Latex has started to become trendy with the whole Green wave, so now they’re making artificial versions and injecting it into the middle of conventional mattresses, mostly for marketing. Since I just wanted a big block of the real stuff, I started looking online. And then it got weird.
Because there are about half a dozen websites from which you can order latex mattresses – sites that cater to allergy sufferers and green living. And then there is one site for the only company that exclusively manufactures natural latex mattresses and nothing else, and has been doing this for decades.

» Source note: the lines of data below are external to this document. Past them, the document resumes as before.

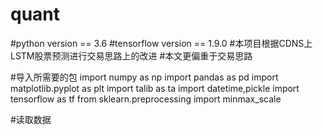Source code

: # quant
#python version == 3.6
#tensorflow version == 1.9.0
#本项目根据CDNS上LSTM股票预测进行交易思路上的改进
#本文更偏重于交易思路

#导入所需要的包
import numpy as np
import pandas as pd
import matplotlib.pyplot as plt
import talib as ta
import datetime,pickle
import tensorflow as tf
from sklearn.preprocessing import minmax_scale

#读取数据



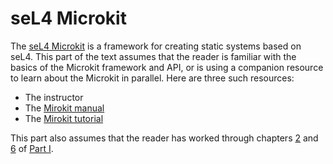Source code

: <!--
    Copyright 2024, Colias Group, LLC

    SPDX-License-Identifier: CC-BY-SA-4.0
-->

# seL4 Microkit

The [seL4 Microkit](https://github.com/seL4/microkit) is a framework for creating static systems based on seL4.
This part of the text assumes that the reader is familiar with the basics of the Microkit framework and API, or is using a companion resource to learn about the Microkit in parallel.
Here are three such resources:
- The instructor
- The [Mirokit manual](https://github.com/seL4/microkit/blob/main/docs/manual.md)
- The [Mirokit tutorial](https://trustworthy.systems/projects/microkit/tutorial/welcome.html)

This part also assumes that the reader has worked through chapters [2](../root-task/hello-world.html) and [6](../root-task/spawn-thread.html) of [Part I](../root-task/index.html).
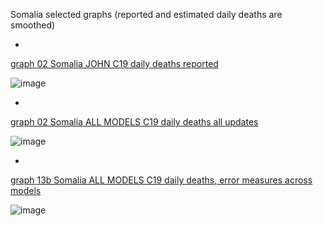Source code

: Somalia selected graphs (reported and estimated daily deaths are smoothed) 

*

[graph 02 Somalia JOHN C19 daily deaths reported](https://github.com/pourmalek/CovidLongitudinal/blob/main/output/countries/Somalia/graph%2002%20Somalia%20JOHN%20C19%20daily%20deaths%20reported.pdf)

![image](https://github.com/pourmalek/CovidLongitudinal/assets/30849720/7eda026e-a208-4492-85f7-aeb98d16bc32)

*

[graph 02 Somalia ALL MODELS C19 daily deaths all updates](https://github.com/pourmalek/CovidLongitudinal/blob/main/output/countries/Somalia/graph%2002%20Somalia%20ALL%20MODELS%20C19%20daily%20deaths%20all%20updates.pdf)

![image](https://github.com/pourmalek/CovidLongitudinal/assets/30849720/4e40eb64-6b33-42e8-a1c0-53826215558b)

*

[graph 13b Somalia ALL MODELS C19 daily deaths, error measures across models](https://github.com/pourmalek/CovidLongitudinal/blob/main/output/countries/Somalia/graph%2013b%20Somalia%20ALL%20MODELS%20C19%20daily%20deaths%2C%20error%20measures%20across%20models.pdf)

![image](https://github.com/pourmalek/CovidLongitudinal/assets/30849720/759dd0e6-4275-45c3-872c-7fcb21fc0a64)

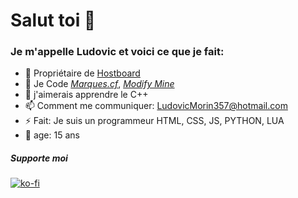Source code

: # Salut toi 👋
### Je m'appelle Ludovic et voici ce que je fait:

- 🔑 Propriétaire de [Hostboard](https://github.com/hostboard)
- 🔭 Je Code *[Marques.cf](https://marques.cf)*, 
*[Modify Mine](https://modify-mine.netlify.com)*
- 🌱 j'aimerais apprendre le C++
- 📫 Comment me communiquer: LudovicMorin357@hotmail.com
- ⚡ Fait: Je suis un programmeur HTML, CSS, JS, PYTHON, LUA
- 🎉 age: 15 ans

##### Supporte moi
[![ko-fi](https://ko-fi.com/img/githubbutton_sm.svg)](https://ko-fi.com/Q5Q1R3J4Q)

And it’s thirty blocks from my house.
You’d never know it was there, because it’s just a tiny “showroom” with one sample bed, and lots of cool machines where the covers get sewn. They get sewn by a guy named Gary. He’s been making mattresses for forty five years. He makes them out of latex because that’s how his dad did it, and because he thinks they’re the best.

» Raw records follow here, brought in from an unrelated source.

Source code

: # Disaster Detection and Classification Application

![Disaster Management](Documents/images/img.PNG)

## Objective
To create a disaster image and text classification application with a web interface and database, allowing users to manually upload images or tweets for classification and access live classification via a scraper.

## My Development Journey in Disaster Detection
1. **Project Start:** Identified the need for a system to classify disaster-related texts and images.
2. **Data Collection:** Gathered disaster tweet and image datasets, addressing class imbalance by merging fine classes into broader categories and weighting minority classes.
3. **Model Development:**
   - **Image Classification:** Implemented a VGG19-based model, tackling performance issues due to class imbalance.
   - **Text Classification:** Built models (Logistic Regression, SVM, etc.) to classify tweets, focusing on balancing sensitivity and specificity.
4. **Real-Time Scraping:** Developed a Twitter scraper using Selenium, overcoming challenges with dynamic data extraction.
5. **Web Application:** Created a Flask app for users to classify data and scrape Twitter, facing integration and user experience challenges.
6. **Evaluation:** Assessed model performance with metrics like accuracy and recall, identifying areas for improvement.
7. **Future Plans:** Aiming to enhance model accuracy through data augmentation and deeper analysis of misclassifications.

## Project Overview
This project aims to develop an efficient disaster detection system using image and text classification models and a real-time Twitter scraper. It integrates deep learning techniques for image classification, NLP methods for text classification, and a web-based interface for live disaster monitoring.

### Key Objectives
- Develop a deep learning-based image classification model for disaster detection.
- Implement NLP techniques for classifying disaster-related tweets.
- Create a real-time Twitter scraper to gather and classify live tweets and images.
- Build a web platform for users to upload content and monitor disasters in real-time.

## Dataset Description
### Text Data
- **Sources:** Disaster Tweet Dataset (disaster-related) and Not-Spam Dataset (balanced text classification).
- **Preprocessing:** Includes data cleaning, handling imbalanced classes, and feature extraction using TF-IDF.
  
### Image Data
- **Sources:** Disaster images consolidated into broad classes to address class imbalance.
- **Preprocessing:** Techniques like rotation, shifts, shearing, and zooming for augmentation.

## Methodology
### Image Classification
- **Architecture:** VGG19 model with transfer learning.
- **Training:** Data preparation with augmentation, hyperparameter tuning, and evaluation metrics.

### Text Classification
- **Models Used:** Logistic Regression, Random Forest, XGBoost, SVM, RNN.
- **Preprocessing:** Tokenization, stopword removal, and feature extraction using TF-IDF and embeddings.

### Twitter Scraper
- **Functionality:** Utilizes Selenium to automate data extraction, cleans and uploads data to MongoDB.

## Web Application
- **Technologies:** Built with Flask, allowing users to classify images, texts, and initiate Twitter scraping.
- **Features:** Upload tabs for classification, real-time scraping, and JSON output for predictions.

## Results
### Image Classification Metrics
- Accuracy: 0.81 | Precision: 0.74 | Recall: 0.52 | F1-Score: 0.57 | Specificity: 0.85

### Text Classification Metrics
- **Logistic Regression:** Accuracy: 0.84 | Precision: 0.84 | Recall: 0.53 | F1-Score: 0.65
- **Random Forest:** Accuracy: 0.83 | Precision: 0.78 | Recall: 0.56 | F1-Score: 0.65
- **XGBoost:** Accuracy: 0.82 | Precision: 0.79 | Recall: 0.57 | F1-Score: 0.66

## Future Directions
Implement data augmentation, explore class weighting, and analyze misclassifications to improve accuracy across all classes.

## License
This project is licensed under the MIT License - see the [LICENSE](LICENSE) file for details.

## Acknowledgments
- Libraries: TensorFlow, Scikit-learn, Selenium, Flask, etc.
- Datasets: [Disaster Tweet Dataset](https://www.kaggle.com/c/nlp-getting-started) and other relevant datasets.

So Gary’s making me a bed. It'll be ready in a week. I’m not allowed to put it on the floor, because latex likes to breathe. But four inches would do it. Movin’ on up.
4 Comments:
sweet! after sleeping on futons for years and recently getting a "big girl bed", i have to say i never want to leave it. but i got platform bed, with sturdy wood and some metal bars...not quite as earth friendly as latex, however i sure do like those bars. haha. ~tal
This will go well with your rubber sheets.
oh, tal. how i miss you.
Is my bed a "big girl bed". Exactly how big does the girl involved need to be?